Nous avions écrit un article sur affaire. Le 13 juin 2013 avait été diffusé sur I>Télé et le Huffington Post français un sondage réalisé par l’institut YouGov portant sur élections européennes, dont les résultats, spectaculaires avaient été largement repris. YouGov est une société internationale d’étude de marché basée sur Internet et fondée au Royaume-Uni en mai 2000 par Stephan Shakespeare, et Nadhim Zahawi, ancien directeur général. Son siège social est à Londres. Or ce sondage avait fait l’objet d’une mise au point très sévère de la Commission des sondages adoptée le 21 juin 2013 sur le fondement de l’article 9 de la loi du 19 juillet 1977, dont les termes sont les suivants :

« La commission des sondages appelle l’attention du public sur l’absence de caractère significatif des résultats du sondage relatif aux élections européennes de 2014, réalisé par l’Institut YouGov et publié le 13 juin par I>Télé et le site français du Huffington Post.La méthode d’établissement des intentions de vote comporte en effet plusieurs défauts de nature à altérer la qualité et la fiabilité du sondage.  En premier lieu, la constitution de l’échantillon des personnes interrogées n’a pas comporté la vérification préalable de leur inscription sur les listes électorales.  En deuxième lieu, la question d’intention de vote a été précédée, lors de l’administration de l’enquête, de questions d’opinion de nature à biaiser la réponse des personnes interrogées. Enfin, il résulte des déclarations faites à la commission par les représentants de l’institut YouGov que les données recueillies auprès des personnes interrogées ont fait l’objet d’une correction à partir d’éléments extérieurs à l’enquête de sorte que les résultats publiés ne sont pas cohérents avec les données qui en sont issues. »

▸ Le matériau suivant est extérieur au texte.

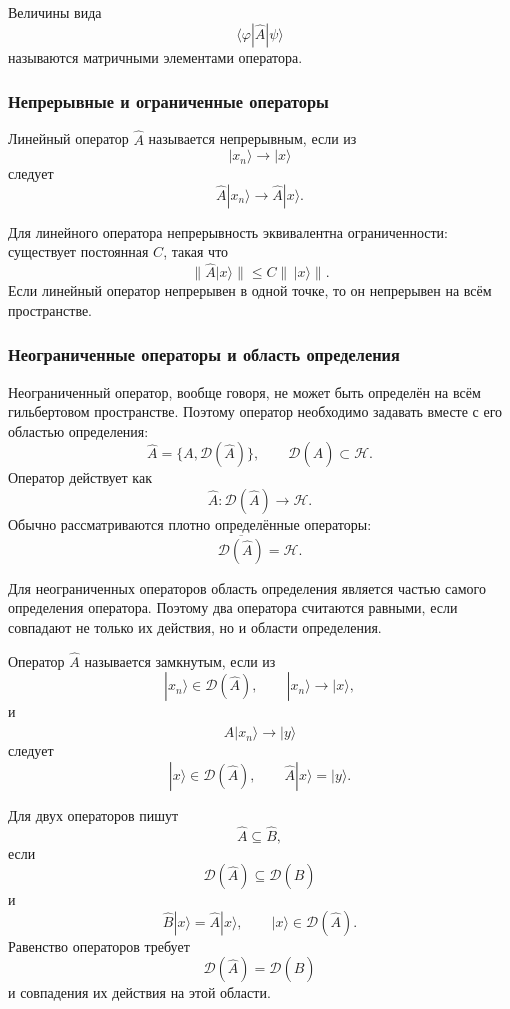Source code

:\documentclass[12pt,a4paper]{article}
\begin{document}
Величины вида
\[
    \langle\varphi|\hat A|\psi\rangle
\]
называются матричными элементами оператора.

\subsubsection{Непрерывные и ограниченные операторы}

Линейный оператор $\hat A$ называется непрерывным, если из
\[
    |x_n\rangle\longrightarrow|x\rangle
\]
следует
\[
    \boxed{
        \hat A|x_n\rangle
        \longrightarrow
        \hat A|x\rangle
    }.
\]

Для линейного оператора непрерывность эквивалентна ограниченности:
существует постоянная $C$, такая что
\[
    \boxed{
        \|\hat A|x\rangle\|
        \leq
        C\|\,|x\rangle\|
    }.
\]
Если линейный оператор непрерывен в одной точке, то он непрерывен на
всём пространстве.

\subsubsection{Неограниченные операторы и область определения}

Неограниченный оператор, вообще говоря, не может быть определён на
всём гильбертовом пространстве. Поэтому оператор необходимо задавать
вместе с его областью определения:
\[
    \boxed{
        \hat A
        =
        \{A,\mathcal D(\hat A)\}
    },
    \qquad
    \mathcal D(\hat A)\subset\mathcal H.
\]
Оператор действует как
\[
    \hat A:
    \mathcal D(\hat A)\to\mathcal H.
\]
Обычно рассматриваются плотно определённые операторы:
\[
    \boxed{
        \overline{\mathcal D(\hat A)}
        =
        \mathcal H
    }.
\]

Для неограниченных операторов область определения является частью
самого определения оператора. Поэтому два оператора считаются равными,
если совпадают не только их действия, но и области определения.

Оператор $\hat A$ называется замкнутым, если из
\[
    |x_n\rangle\in\mathcal D(\hat A),
    \qquad
    |x_n\rangle\to|x\rangle,
\]
и
\[
    \hat A|x_n\rangle\to|y\rangle
\]
следует
\[
    \boxed{
        |x\rangle\in\mathcal D(\hat A),
        \qquad
        \hat A|x\rangle=|y\rangle
    }.
\]

Для двух операторов пишут
\[
    \hat A\subseteq\hat B,
\]
если
\[
    \mathcal D(\hat A)\subseteq\mathcal D(\hat B)
\]
и
\[
    \boxed{
        \hat B|x\rangle
        =
        \hat A|x\rangle,
        \qquad
        |x\rangle\in\mathcal D(\hat A)
    }.
\]
Равенство операторов требует
\[
    \boxed{
        \mathcal D(\hat A)=\mathcal D(\hat B)
    }
\]
и совпадения их действия на этой области.
\end{document}
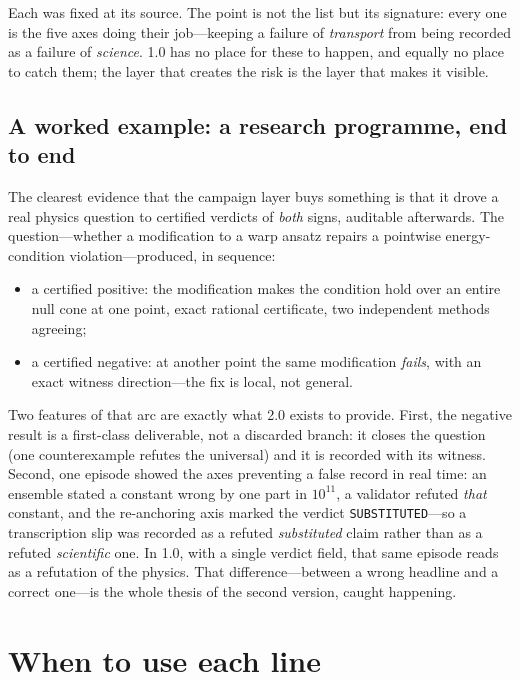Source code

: \documentclass[11pt,a4paper]{article}
\newcommand{\code}[1]{\texttt{\small #1}}
\newcommand{\viol}[1]{\textcolor{astrared}{#1}}
\newcommand{\okk}[1]{\textcolor{astragreen}{#1}}
\begin{document}
\noindent Each was fixed at its source. The point is not the list but its
signature: every one is the five axes doing their job---keeping a failure of
\emph{transport} from being recorded as a failure of \emph{science}. 1.0 has no
place for these to happen, and equally no place to catch them; the layer that
creates the risk is the layer that makes it visible.

\subsection{A worked example: a research programme, end to end}

The clearest evidence that the campaign layer buys something is that it drove a
real physics question to certified verdicts of \emph{both} signs, auditable
afterwards. The question---whether a modification to a warp ansatz repairs a
pointwise energy-condition violation---produced, in sequence:

\begin{itemize}[leftmargin=1.4em, itemsep=1pt]
\item a \okk{certified positive}: the modification makes the condition hold over
      an entire null cone at one point, exact rational certificate, two
      independent methods agreeing;
\item a \viol{certified negative}: at another point the same modification
      \emph{fails}, with an exact witness direction---the fix is local, not
      general.
\end{itemize}

\noindent Two features of that arc are exactly what 2.0 exists to provide. First,
the negative result is a first-class deliverable, not a discarded branch: it
closes the question (one counterexample refutes the universal) and it is recorded
with its witness. Second, one episode showed the axes preventing a false record
in real time: an ensemble stated a constant wrong by one part in $10^{11}$, a
validator refuted \emph{that} constant, and the re-anchoring axis marked the
verdict \code{SUBSTITUTED}---so a transcription slip was recorded as a refuted
\emph{substituted} claim rather than as a refuted \emph{scientific} one. In 1.0,
with a single verdict field, that same episode reads as a refutation of the
physics. That difference---between a wrong headline and a correct one---is the
whole thesis of the second version, caught happening.

\section{When to use each line}
\end{document}
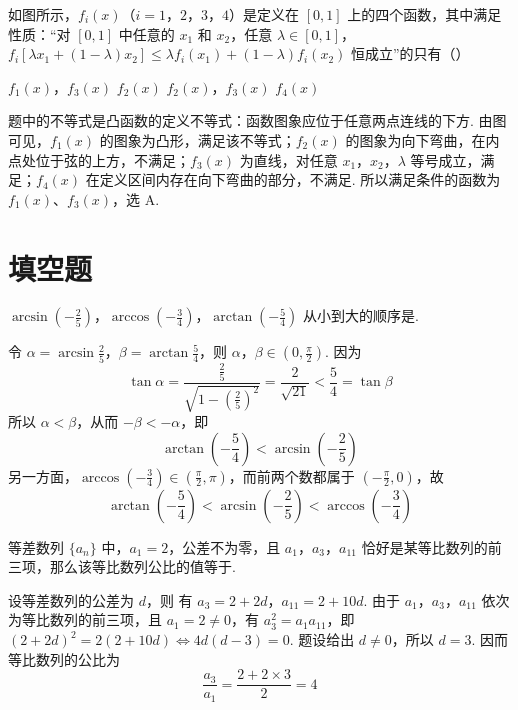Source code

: \begin{problem}
如图所示，\(f_i(x)\)（\(i=1\)，\(2\)，\(3\)，\(4\)）是定义在 \([0,1]\) 上的四个函数，其中满足性质：“对 \([0,1]\) 中任意的 \(x_1\) 和 \(x_2\)，任意 \(\lambda\in[0,1]\)，\(f_i[\lambda x_1+(1-\lambda)x_2]\le \lambda f_i(x_1)+(1-\lambda)f_i(x_2)\) 恒成立”的只有（\quad）


\choices
    {\(f_1(x)\)，\(f_3(x)\)}
    {\(f_2(x)\)}
    {\(f_2(x)\)，\(f_3(x)\)}
    {\(f_4(x)\)}

\begin{solution}
题中的不等式是凸函数的定义不等式：函数图象应位于任意两点连线的下方. 由图可见，\(f_{1}(x)\) 的图象为凸形，满足该不等式；\(f_{2}(x)\) 的图象为向下弯曲，在内点处位于弦的上方，不满足；\(f_{3}(x)\) 为直线，对任意 \(x_{1}\)，\(x_{2}\)，\(\lambda\) 等号成立，满足；\(f_{4}(x)\) 在定义区间内存在向下弯曲的部分，不满足. 所以满足条件的函数为 \(f_{1}(x)\)、\(f_{3}(x)\)，选 A.
\end{solution}
\end{problem}

\section{填空题}
\begin{problem}
\(\arcsin\left(-\frac{2}{5}\right)\)，\(\arccos\left(-\frac{3}{4}\right)\)，\(\arctan\left(-\frac{5}{4}\right)\) 从小到大的顺序是\fillinblank{}.

\begin{solution}
令 \(\alpha=\arcsin\frac25\)，\(\beta=\arctan\frac54\)，则 \(\alpha\)，\(\beta\in\left(0,\frac\pi2\right)\). 因为
\[
\tan\alpha=\frac{\frac{2}{5}}{\sqrt{1-(\frac{2}{5})^{2}}}=\frac{2}{\sqrt{21}}<\frac54=\tan\beta
\]
所以 \(\alpha<\beta\)，从而 \(-\beta<-\alpha\)，即
\[
\arctan\left(-\frac54\right)<\arcsin\left(-\frac25\right)
\]
另一方面，\(\arccos(-\frac{3}{4})\in(\frac\pi2,\pi)\)，而前两个数都属于 \((-\frac\pi2,0)\)，故
\[
\arctan\left(-\frac54\right)<\arcsin\left(-\frac25\right)<\arccos\left(-\frac34\right)
\]
\end{solution}
\end{problem}

\begin{problem}
等差数列 \(\{a_n\}\) 中，\(a_1=2\)，公差不为零，且 \(a_1\)，\(a_3\)，\(a_{11}\) 恰好是某等比数列的前三项，那么该等比数列公比的值等于\fillinblank{}.

\begin{solution}
设等差数列的公差为 \(d\)，则
有 \(a_{3}=2+2d\)，\(a_{11}=2+10d\).
由于 \(a_{1}\)，\(a_{3}\)，\(a_{11}\) 依次为等比数列的前三项，且 \(a_{1}=2\ne0\)，有 \(a_{3}^{2}=a_{1}a_{11}\)，即 \((2+2d)^{2}=2(2+10d)\Longleftrightarrow 4d(d-3)=0\).
题设给出 \(d\ne0\)，所以 \(d=3\). 因而等比数列的公比为
\[
\frac{a_{3}}{a_{1}}=\frac{2+2\times3}{2}=4
\]
\end{solution}
\end{problem}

On ne reviendra pas sur le détail des reproches qui étaient formulés contre l’institut YouGov, en renvoyant à notre article sur le sujet, mais la lecture de la mise au point montre bien que les règles les plus fondamentales de la construction de sondages en France n’avaient pas été respectées, règles dont on considère en France qu’elles sont les meilleures garantes de résultats fiables.

Les méthodes des sondeurs anglais sont-elles douteuses ? La recherche devra le dire, mais il ne serait pas étonnant d’entendre dans les jours prochains une petite musique de nos instituts nationaux sur la qualité de nos sondages à nous. Après tout, grâce à la Commission des sondages notamment, le secteur des sondages d’opinion reste encore protégé de la concurrence internationale…. et de la concurrence anglaise, c’est bien l’essentiel.